▶ [RECORDS FOR THE TASK]:
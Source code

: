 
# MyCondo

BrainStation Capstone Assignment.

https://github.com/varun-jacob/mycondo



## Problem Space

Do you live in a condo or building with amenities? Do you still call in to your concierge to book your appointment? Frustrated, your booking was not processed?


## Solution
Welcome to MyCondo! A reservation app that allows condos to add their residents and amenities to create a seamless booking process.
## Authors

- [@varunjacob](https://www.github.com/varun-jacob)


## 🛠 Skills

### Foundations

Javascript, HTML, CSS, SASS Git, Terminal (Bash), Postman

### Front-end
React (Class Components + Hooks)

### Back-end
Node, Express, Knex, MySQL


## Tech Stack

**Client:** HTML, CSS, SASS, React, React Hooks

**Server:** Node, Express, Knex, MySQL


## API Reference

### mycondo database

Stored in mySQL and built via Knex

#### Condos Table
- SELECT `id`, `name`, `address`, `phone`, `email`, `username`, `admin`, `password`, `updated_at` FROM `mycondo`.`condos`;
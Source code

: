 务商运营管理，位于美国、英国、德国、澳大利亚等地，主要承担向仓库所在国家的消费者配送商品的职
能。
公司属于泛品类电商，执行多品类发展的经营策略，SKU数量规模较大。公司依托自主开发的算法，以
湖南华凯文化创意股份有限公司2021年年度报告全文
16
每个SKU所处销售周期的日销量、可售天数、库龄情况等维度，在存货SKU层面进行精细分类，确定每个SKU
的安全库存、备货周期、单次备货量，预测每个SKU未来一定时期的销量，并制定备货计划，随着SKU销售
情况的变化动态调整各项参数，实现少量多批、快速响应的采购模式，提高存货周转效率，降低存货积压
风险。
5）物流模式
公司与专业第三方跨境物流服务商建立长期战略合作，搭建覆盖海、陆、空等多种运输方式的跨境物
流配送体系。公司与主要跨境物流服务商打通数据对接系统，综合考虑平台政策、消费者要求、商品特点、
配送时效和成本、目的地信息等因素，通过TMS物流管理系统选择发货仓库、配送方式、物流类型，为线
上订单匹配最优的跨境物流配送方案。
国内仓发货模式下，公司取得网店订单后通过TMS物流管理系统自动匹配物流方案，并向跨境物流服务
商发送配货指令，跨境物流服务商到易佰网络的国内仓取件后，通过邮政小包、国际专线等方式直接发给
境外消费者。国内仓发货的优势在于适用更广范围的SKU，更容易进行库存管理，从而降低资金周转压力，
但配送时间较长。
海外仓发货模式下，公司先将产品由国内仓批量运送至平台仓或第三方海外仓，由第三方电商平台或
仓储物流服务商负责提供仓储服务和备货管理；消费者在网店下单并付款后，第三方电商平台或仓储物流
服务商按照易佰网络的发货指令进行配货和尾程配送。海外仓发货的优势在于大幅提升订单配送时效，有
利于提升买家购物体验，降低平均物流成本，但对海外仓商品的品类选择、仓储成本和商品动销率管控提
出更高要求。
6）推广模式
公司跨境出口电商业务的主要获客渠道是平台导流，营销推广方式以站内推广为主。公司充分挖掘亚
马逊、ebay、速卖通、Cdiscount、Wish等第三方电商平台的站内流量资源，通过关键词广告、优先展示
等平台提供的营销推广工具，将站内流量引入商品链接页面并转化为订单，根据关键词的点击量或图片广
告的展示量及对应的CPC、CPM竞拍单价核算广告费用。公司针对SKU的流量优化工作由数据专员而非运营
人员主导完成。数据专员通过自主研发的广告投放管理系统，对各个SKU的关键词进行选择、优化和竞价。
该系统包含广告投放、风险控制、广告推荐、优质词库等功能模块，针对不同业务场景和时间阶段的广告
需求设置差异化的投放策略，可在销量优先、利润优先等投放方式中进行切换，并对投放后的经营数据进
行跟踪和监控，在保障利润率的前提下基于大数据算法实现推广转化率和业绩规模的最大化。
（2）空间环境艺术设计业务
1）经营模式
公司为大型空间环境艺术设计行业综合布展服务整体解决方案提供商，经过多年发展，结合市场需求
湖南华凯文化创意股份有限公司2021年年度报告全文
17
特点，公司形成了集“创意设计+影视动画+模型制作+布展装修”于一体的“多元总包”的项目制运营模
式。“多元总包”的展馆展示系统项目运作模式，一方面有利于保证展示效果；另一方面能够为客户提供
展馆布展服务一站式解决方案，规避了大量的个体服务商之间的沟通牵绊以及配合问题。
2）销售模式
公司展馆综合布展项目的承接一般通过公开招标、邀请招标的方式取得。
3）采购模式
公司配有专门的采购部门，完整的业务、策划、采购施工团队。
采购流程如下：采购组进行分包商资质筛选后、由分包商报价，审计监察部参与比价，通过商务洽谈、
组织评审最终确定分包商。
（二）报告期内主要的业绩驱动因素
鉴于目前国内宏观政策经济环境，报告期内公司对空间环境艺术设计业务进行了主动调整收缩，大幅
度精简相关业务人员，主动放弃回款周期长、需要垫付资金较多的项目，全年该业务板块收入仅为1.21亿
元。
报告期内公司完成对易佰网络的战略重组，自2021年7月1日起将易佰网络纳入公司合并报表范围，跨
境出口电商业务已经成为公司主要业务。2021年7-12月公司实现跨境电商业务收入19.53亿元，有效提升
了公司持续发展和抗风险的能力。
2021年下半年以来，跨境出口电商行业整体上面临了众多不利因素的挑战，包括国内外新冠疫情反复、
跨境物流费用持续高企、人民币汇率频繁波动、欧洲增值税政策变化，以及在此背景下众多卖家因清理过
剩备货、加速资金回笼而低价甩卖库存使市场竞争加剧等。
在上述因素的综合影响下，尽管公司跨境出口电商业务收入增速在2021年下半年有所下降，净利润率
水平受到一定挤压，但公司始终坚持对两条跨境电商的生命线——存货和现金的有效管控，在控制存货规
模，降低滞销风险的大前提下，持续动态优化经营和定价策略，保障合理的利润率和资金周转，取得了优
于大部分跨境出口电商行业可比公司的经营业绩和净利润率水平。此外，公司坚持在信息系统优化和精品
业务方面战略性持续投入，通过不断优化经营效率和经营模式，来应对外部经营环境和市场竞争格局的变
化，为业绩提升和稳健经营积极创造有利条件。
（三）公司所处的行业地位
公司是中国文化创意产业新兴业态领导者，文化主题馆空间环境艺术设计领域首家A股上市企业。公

▶ [REQUIRED ACTION]:
The required output is the entries from their opening line through the line holding "每个SKU所处销售周期的日销", repeated exactly, with both end lines kept.

▶ [RESULT BELOW]:
Source code

: 
# MyCondo

BrainStation Capstone Assignment.

https://github.com/varun-jacob/mycondo



## Problem Space

Do you live in a condo or building with amenities? Do you still call in to your concierge to book your appointment? Frustrated, your booking was not processed?


## Solution
Welcome to MyCondo! A reservation app that allows condos to add their residents and amenities to create a seamless booking process.
## Authors

- [@varunjacob](https://www.github.com/varun-jacob)


## 🛠 Skills

### Foundations

Javascript, HTML, CSS, SASS Git, Terminal (Bash), Postman

### Front-end
React (Class Components + Hooks)

### Back-end
Node, Express, Knex, MySQL


## Tech Stack

**Client:** HTML, CSS, SASS, React, React Hooks

**Server:** Node, Express, Knex, MySQL


## API Reference

### mycondo database

Stored in mySQL and built via Knex

#### Condos Table
- SELECT `id`, `name`, `address`, `phone`, `email`, `username`, `admin`, `password`, `updated_at` FROM `mycondo`.`condos`;
Source code

: 务商运营管理，位于美国、英国、德国、澳大利亚等地，主要承担向仓库所在国家的消费者配送商品的职
能。
公司属于泛品类电商，执行多品类发展的经营策略，SKU数量规模较大。公司依托自主开发的算法，以
湖南华凯文化创意股份有限公司2021年年度报告全文
16
每个SKU所处销售周期的日销量、可售天数、库龄情况等维度，在存货SKU层面进行精细分类，确定每个SKU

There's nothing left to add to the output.